Work order: Report every line below that holds the word "income".
(Beginning of Data to use)
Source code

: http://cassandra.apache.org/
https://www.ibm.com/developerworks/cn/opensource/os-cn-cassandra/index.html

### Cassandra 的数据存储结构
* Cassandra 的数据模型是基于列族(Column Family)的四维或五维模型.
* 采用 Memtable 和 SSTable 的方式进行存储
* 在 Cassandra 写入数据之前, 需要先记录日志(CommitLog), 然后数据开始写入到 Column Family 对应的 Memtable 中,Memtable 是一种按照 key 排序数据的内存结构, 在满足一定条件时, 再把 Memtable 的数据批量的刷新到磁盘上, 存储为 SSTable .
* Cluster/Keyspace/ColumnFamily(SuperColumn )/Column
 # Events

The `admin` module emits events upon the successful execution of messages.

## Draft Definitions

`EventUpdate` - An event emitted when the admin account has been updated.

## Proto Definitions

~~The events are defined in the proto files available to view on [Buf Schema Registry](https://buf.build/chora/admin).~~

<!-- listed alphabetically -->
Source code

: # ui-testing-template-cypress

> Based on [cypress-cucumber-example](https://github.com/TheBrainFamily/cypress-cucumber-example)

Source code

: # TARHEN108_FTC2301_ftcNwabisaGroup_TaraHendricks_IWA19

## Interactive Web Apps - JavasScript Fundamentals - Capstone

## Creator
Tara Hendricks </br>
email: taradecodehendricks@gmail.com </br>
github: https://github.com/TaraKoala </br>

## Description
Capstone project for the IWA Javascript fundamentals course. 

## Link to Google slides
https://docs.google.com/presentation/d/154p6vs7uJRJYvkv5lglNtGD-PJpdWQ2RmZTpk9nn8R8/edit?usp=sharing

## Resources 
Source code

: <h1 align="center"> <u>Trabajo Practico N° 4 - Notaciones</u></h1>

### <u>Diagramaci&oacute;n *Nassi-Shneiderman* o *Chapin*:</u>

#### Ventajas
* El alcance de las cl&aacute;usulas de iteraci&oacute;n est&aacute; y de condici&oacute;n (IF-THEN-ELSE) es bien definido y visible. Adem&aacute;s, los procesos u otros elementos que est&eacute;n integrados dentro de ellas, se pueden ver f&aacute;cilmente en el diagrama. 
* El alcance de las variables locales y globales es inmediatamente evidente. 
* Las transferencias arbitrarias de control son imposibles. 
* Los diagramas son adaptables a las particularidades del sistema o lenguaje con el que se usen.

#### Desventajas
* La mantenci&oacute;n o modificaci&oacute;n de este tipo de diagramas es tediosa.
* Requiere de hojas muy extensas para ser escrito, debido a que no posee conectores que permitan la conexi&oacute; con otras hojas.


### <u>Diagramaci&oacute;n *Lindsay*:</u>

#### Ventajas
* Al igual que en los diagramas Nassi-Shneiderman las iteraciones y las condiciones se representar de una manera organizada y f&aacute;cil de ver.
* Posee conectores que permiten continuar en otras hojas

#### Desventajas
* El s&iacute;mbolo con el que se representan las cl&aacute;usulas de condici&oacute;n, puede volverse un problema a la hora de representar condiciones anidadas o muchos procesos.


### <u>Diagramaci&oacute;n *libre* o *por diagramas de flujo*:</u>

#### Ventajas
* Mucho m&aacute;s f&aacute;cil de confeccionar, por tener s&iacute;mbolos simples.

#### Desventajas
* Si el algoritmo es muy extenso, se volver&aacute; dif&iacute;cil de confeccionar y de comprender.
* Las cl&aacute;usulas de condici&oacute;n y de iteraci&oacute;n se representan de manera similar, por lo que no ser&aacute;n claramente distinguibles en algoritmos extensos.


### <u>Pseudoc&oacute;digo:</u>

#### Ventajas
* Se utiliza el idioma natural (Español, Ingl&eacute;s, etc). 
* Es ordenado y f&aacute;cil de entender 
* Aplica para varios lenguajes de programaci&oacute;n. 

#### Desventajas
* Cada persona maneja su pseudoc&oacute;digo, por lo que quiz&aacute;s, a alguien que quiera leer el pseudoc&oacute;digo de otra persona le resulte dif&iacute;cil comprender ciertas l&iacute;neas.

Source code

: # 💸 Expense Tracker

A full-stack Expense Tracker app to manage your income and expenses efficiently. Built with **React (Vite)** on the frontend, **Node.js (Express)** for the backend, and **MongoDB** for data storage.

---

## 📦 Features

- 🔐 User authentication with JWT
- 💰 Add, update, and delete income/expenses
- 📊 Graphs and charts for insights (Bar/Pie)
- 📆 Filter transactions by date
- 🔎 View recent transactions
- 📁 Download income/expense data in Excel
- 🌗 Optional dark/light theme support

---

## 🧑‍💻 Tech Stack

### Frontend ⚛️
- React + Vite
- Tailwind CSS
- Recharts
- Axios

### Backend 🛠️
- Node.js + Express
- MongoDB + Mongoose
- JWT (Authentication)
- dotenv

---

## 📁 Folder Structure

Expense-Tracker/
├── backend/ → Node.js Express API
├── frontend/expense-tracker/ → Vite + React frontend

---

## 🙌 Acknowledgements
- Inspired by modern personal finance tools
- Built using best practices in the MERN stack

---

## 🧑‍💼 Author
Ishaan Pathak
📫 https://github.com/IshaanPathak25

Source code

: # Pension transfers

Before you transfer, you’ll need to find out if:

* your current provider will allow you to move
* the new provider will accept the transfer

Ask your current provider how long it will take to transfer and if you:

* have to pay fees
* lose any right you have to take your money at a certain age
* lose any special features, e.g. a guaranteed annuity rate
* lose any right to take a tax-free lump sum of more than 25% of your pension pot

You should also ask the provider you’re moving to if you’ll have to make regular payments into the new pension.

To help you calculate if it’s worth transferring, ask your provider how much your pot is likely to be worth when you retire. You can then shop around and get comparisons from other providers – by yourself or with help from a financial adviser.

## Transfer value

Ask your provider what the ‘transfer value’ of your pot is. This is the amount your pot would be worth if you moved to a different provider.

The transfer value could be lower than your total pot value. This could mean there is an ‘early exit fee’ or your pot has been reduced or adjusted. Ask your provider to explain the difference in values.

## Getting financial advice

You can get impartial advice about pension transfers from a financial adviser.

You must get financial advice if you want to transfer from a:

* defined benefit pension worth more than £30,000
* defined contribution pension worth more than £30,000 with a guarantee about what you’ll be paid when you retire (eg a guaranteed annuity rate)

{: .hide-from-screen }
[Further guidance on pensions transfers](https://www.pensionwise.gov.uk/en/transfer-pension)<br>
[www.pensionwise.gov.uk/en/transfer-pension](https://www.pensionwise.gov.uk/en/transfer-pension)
(End of Data to use)
Answer for this exercise:
A full-stack Expense Tracker app to manage your income and expenses efficiently. Built with **React (Vite)** on the frontend, **Node.js (Express)** for the backend, and **MongoDB** for data storage.
- 💰 Add, update, and delete income/expenses
- 📁 Download income/expense data in Excel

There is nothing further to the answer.